Kita tentu masih ingat wacana
beberapa waktu silam yang memprediksi bahwa NKRI ini akan pecah menjadi
beberapa negara. Misalkan saja Djuyoto. Ia memprediksi bahwa Indonesia “pecah”
menjadi 17 kepingan negeri-negeri kecil di tahun 2015. Tidak sekedar wacana
oral semata, bahkan prediksi tersebut pun telah ia jadikan sebuah buku
berjudul: Tahun 2015 Indonesia ‘Pecah’.
Dalam
buku terbitan tahun 2007 tersebut, setidaknya ia menyatakan bahwa paling tidak ada tujuh
faktor utama yang akan menyebabkan Indonesia terpecah. Ketujuh factor tersebut
ialah kepentingan rimordial (kesamaan etnis), ikatan ekonomis (kepentingan
bisnis), ikatan kultur (kesamaan budaya), ikatan ideologis (kepentingan
politik), ikatan regilius (membangun negara berdasar agama).
Dan, pertanyaan besarnya adalah apakah
serentetan peristiwa politik belakangan ini akan menjadi pemecah bangsa ini?
Jika ini dikontekskan pada prediksi Djuyoto, maka ini termasuk penyebab
perpecahan negara ini dari faktor ikatan ideologis (kepentingan politik).
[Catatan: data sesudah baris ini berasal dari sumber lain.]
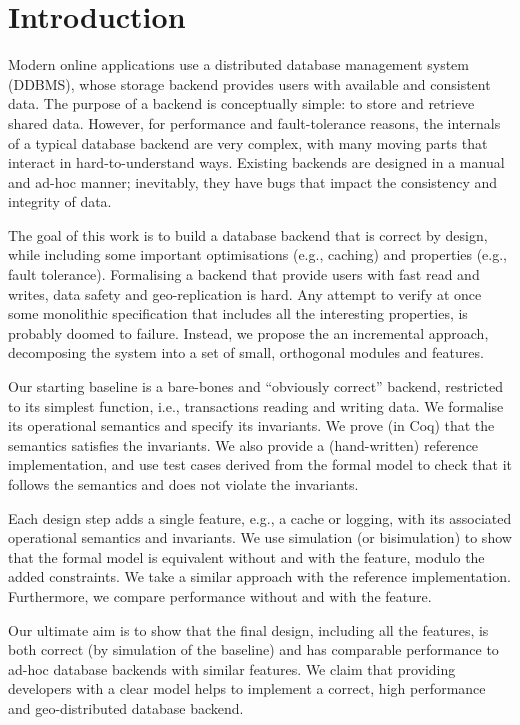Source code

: \documentclass[systeme,french,english]{compas2022}
\begin{document}

\section{Introduction}

Modern online applications use a distributed database management system
(DDBMS), whose storage backend provides users with available and
consistent data.
The purpose of a backend is conceptually simple: to store and retrieve
shared data.
However, for performance and fault-tolerance reasons, the internals of a
typical database backend are very complex, with many moving parts that interact
in hard-to-understand ways.
Existing backends are designed in a manual and ad-hoc manner;
inevitably, they have bugs that impact the consistency and integrity of
data.

The goal of this work is to build a database backend that is correct by
design, while including some important optimisations (e.g., caching) and
properties (e.g., fault tolerance).
Formalising a backend that provide users with fast read and writes,
data safety and geo-replication is hard.
Any attempt to verify at once some monolithic specification that
includes all the interesting properties, is probably doomed to failure.
Instead, we propose the an incremental approach,  decomposing the
system into a set of small, orthogonal modules and features.

Our starting baseline is a bare-bones and ``obviously correct'' backend,
restricted to its simplest function, i.e., transactions reading and
writing data.
We formalise its operational semantics and specify its invariants.
We prove (in Coq) that the semantics satisfies the invariants.
We also provide a (hand-written) reference implementation, and use test
cases derived from the formal model to check that it follows the
semantics and does not violate the invariants.

Each design step adds a single feature, e.g., a cache or logging,
with its associated operational semantics and invariants.
We use simulation (or bisimulation) to show that the formal model is
equivalent without and with the feature, modulo the added constraints.
We take a similar approach with the reference implementation.
Furthermore, we compare performance without and with the feature.

Our ultimate aim is to show that the final design, including all the
features, is both correct (by simulation of the baseline) and has
comparable performance to ad-hoc database backends with similar features.
We claim that providing developers with a clear model helps to implement
a correct, high performance and geo-distributed database backend.
\end{document}
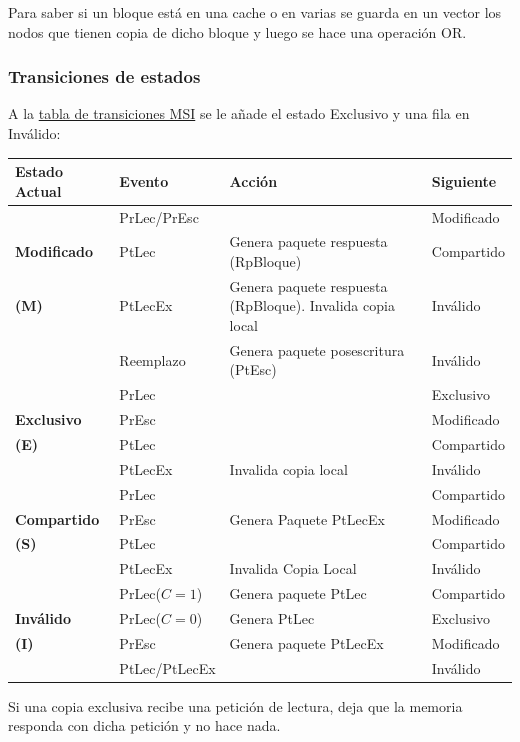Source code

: \documentclass[10pt,a4paper,spanish]{report}
\begin{document}
Para saber si un bloque está en una cache o en varias se guarda en un vector los nodos que tienen copia de dicho bloque y luego se hace una operación OR.

\textcolor[rgb]{0.2,0.4,0.8}{\subsubsection{Transiciones de estados}}
A la \hyperref[trans_msi]{tabla de transiciones MSI} se le añade el estado Exclusivo y una fila en Inválido:

\begin{tabular}{|p{2.5cm}|p{2.2cm}|p{7cm}|p{2.5cm}|}
\hline
\textbf{Estado Actual} & \textbf{Evento} & \textbf{Acción} & \textbf{Siguiente} \\
\hline
& PrLec/PrEsc & & Modificado \\ \cline{2-4}
\textbf{Modificado} & PtLec & Genera paquete respuesta (RpBloque) & Compartido \\ \cline{2-4}
\textbf{(M)} & PtLecEx & Genera paquete respuesta (RpBloque). Invalida copia local & Inválido \\ \cline{2-4}
& Reemplazo & Genera paquete posescritura (PtEsc) & Inválido \\
\hline
& PrLec & & Exclusivo \\ \cline{2-4}
\textbf{Exclusivo} & PrEsc & & Modificado \\ \cline{2-4}
\textbf{(E)} & PtLec & & Compartido \\ \cline{2-4}
& PtLecEx & Invalida copia local & Inválido \\
\hline
& PrLec & & Compartido \\ \cline{2-4}
\textbf{Compartido} & PrEsc & Genera Paquete PtLecEx & Modificado \\ \cline{2-4}
\textbf{(S)} & PtLec & & Compartido \\ \cline{2-4}
& PtLecEx & Invalida Copia Local & Inválido \\
\hline
& PrLec($C=1$) & Genera paquete PtLec & Compartido \\ \cline{2-4}
\textbf{Inválido} & PrLec($C=0$) & Genera PtLec & Exclusivo \\ \cline{2-4}
\textbf{(I)} & PrEsc & Genera paquete PtLecEx & Modificado \\ \cline{2-4}
& PtLec/PtLecEx & & Inválido \\
\hline
\end{tabular}

Si una copia exclusiva recibe una petición de lectura, deja que la memoria responda con dicha petición y no hace nada. 
\end{document}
Perlu
dicatat, tidak lama lagi kita memasuki tahun 2015. Apakah prediksi itu menjadi
kenyataan? Tentu kita berharap tidak. Karena itu, wajib bagi kita untuk tetap
memelihara persatuan dan kesatuan bangsa. Wallahu’alam
*) Oleh:
Kumarudin
Peneliti Muda di
Monash Institute dan Ketua Umum HMI Komisariat Dakwah IAIN Walisongo Semarang. Tayang di Solopos tahun 2014
Tag :
Politik
0 Komentar untuk "Indonesia di Antara ‘Kami dan Kamu’"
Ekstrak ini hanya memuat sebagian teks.